Key Points
- The Bitcoin-gold ratio has hit a 12-week low, amidst rising demand for gold.
- Despite substantial inflows into Bitcoin ETFs, Bitcoin’s price remains weak.
The escalating fears of a trade war, potentially instigated by the US, seem to have created a favorable environment for gold (XAU). The precious metal has gained an edge over Bitcoin (BTC), causing the Bitcoin-gold ratio to plunge to its lowest point in over three months.
Gold continues to strengthen its reputation as a reliable store of value, while Bitcoin is finding it hard to gain momentum. Data from TradingView shows that the ratio of Bitcoin’s price in US dollars to the price of gold per ounce has dropped to 34. This is the lowest it has been since mid-November 2024, and it marks a 15.4% decrease from December, when it exceeded 40.
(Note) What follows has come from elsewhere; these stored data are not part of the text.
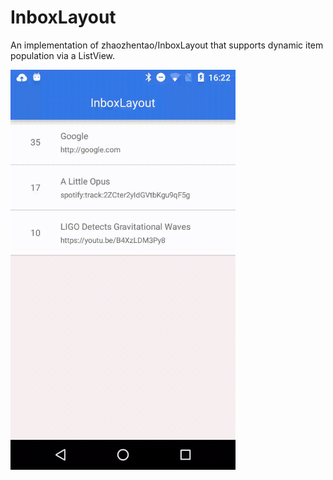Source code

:# InboxLayout
An implementation of zhaozhentao/InboxLayout that supports dynamic item population via a ListView.

<img src="https://raw.githubusercontent.com/DanielKoehler/InboxLayout/master/demo.gif" width="360" height="640" />
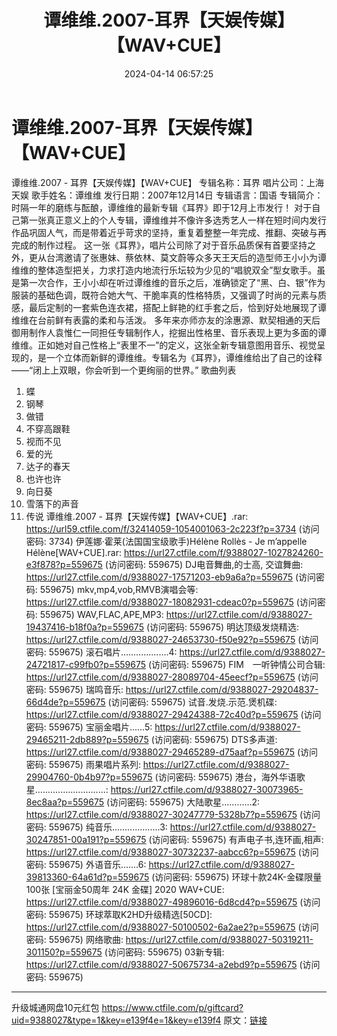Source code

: ﻿---
title: 谭维维.2007-耳界【天娱传媒】【WAV+CUE】
date: 2024-04-14 06:57:25
categories: WAV车载音乐、镜像
tags: 华语中文
---
# 谭维维.2007-耳界【天娱传媒】【WAV+CUE】

谭维维.2007 - 耳界【天娱传媒】【WAV+CUE】
专辑名称：耳界
唱片公司：上海天娱
歌手姓名：谭维维
发行日期：2007年12月14日
专辑语言：国语
专辑简介：
时隔一年的磨练与酝酿，谭维维的最新专辑《耳界》即于12月上市发行！
对于自己第一张真正意义上的个人专辑，谭维维并不像许多选秀艺人一样在短时间内发行作品巩固人气，而是带着近乎苛求的坚持，重复着整整一年完成、推翻、突破与再完成的制作过程。
这一张《耳界》，唱片公司除了对于音乐品质保有首要坚持之外，更从台湾邀请了张惠妹、蔡依林、莫文蔚等众多天王天后的造型师王小小为谭维维的整体造型把关，力求打造内地流行乐坛较为少见的“唱貌双全”型女歌手。虽是第一次合作，王小小却在听过谭维维的音乐之后，准确锁定了“黑、白、银”作为服装的基础色调，既符合她大气、干脆率真的性格特质，又强调了时尚的元素与质感，最后定制的一套紫色连衣裙，搭配上鲜艳的红手套之后，恰到好处地展现了谭维维在台前鲜有表露的柔和与活泼。
多年来亦师亦友的涂惠源、默契相通的天后御用制作人袁惟仁一同担任专辑制作人，挖掘出性格里、音乐表现上更为多面的谭维维。正如她对自己性格上“表里不一”的定义，这张全新专辑意图用音乐、视觉呈现的，是一个立体而新鲜的谭维维。专辑名为《耳界》，谭维维给出了自己的诠释——“闭上上双眼，你会听到一个更绚丽的世界。”
歌曲列表
01. 蝶
02. 钢琴
03. 做错
04. 不穿高跟鞋
05. 视而不见
06. 爱的光
07. 达子的春天
08. 也许也许
09. 向日葵
10. 雪落下的声音
11. 传说
谭维维.2007 - 耳界【天娱传媒】【WAV+CUE】.rar: https://url59.ctfile.com/f/32414059-1054001063-2c223f?p=3734
(访问密码: 3734)
伊莲娜·霍莱(法国国宝级歌手)Hélène Rollès - Je m’appelle Hélène[WAV+CUE].rar:
https://url27.ctfile.com/f/9388027-1027824260-e3f878?p=559675
(访问密码: 559675)
DJ电音舞曲,的士高, 交谊舞曲: https://url27.ctfile.com/d/9388027-17571203-eb9a6a?p=559675
(访问密码: 559675)
mkv,mp4,vob,RMVB演唱会等: https://url27.ctfile.com/d/9388027-18082931-cdeac0?p=559675
(访问密码: 559675)
WAV,FLAC,APE,MP3: https://url27.ctfile.com/d/9388027-19437416-b18f0a?p=559675
(访问密码: 559675)
明达顶级发烧精选: https://url27.ctfile.com/d/9388027-24653730-f50e92?p=559675
(访问密码: 559675)
滚石唱片...................4: https://url27.ctfile.com/d/9388027-24721817-c99fb0?p=559675
(访问密码: 559675)
FIM　一听钟情公司合辑: https://url27.ctfile.com/d/9388027-28089704-45eecf?p=559675
(访问密码: 559675)
瑞鸣音乐: https://url27.ctfile.com/d/9388027-29204837-66d4de?p=559675
(访问密码: 559675)
试音.发烧.示范.煲机碟: https://url27.ctfile.com/d/9388027-29424388-72c40d?p=559675
(访问密码: 559675)
宝丽金唱片......5: https://url27.ctfile.com/d/9388027-29465211-2db889?p=559675
(访问密码: 559675)
DTS多声道: https://url27.ctfile.com/d/9388027-29465289-d75aaf?p=559675
(访问密码: 559675)
雨果唱片系列: https://url27.ctfile.com/d/9388027-29904760-0b4b97?p=559675
(访问密码: 559675)
港台，海外华语歌星............................: https://url27.ctfile.com/d/9388027-30073965-8ec8aa?p=559675
(访问密码: 559675)
大陆歌星............2: https://url27.ctfile.com/d/9388027-30247779-5328b7?p=559675
(访问密码: 559675)
纯音乐...................3: https://url27.ctfile.com/d/9388027-30247851-00a191?p=559675
(访问密码: 559675)
有声电子书,连环画,相声: https://url27.ctfile.com/d/9388027-30732237-aabcc6?p=559675
(访问密码: 559675)
外语音乐.......6: https://url27.ctfile.com/d/9388027-39813360-64a61d?p=559675
(访问密码: 559675)
环球十款24K-金碟限量100张 [宝丽金50周年 24K 金碟] 2020 WAV+CUE: https://url27.ctfile.com/d/9388027-49896016-6d8cd4?p=559675
(访问密码: 559675)
环球萃取K2HD升级精选[50CD]: https://url27.ctfile.com/d/9388027-50100502-6a2ae2?p=559675
(访问密码: 559675)
网络歌曲: https://url27.ctfile.com/d/9388027-50319211-301150?p=559675
(访问密码: 559675)
03新专辑: https://url27.ctfile.com/d/9388027-50675734-a2ebd9?p=559675
(访问密码: 559675)
*****************************************************
升级城通网盘10元红包 https://www.ctfile.com/p/giftcard?uid=9388027&type=1&key=e139f4e=1&key=e139f4
原文：[链接](https://blog.sina.com.cn/s/blog_1647c7e760103155b.html)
Factors Behind Gold’s Shine
The current surge in gold’s value can be attributed to several interconnected factors. Firstly, there is a high demand for the asset, which has seen its year-to-date price increase by roughly 10% to a record high of $2,877 per ounce.
The ongoing trade tensions between the US and China have left investors with limited options. Many are now opting for gold as a safe haven for their funds in these uncertain times.
In addition, demand for gold is currently soaring in China due to the Spring Festival holidays. All these factors are putting pressure on gold’s supply, thereby driving its value upwards.
On the supply side, tariffs on metal products have been increasing, which has been impacting the gold market. For instance, futures prices for gold on the Comex exchange have been trading much higher than spot prices. This has led to an increase in shipments of physical gold to the US in recent months.
Even JPMorgan, the investment banking giant, is following this trend. The bank has recently announced plans to deliver $4 billion worth of gold bullion to New York in February.
Bitcoin ETF Inflows Not Impacting Prices
In contrast to gold, Bitcoin’s price has remained relatively stagnant, despite US-listed spot Bitcoin exchange-traded funds (ETFs) experiencing a significant influx of capital recently.
To put this into context, these ETFs have attracted over $4 billion in investments in just about three weeks. However, analysts believe that there is a reason why these inflows have not significantly affected Bitcoin’s value. They suggest that the capital is likely to have come mostly from traders engaging in arbitrage trading, rather than genuine demand for the asset.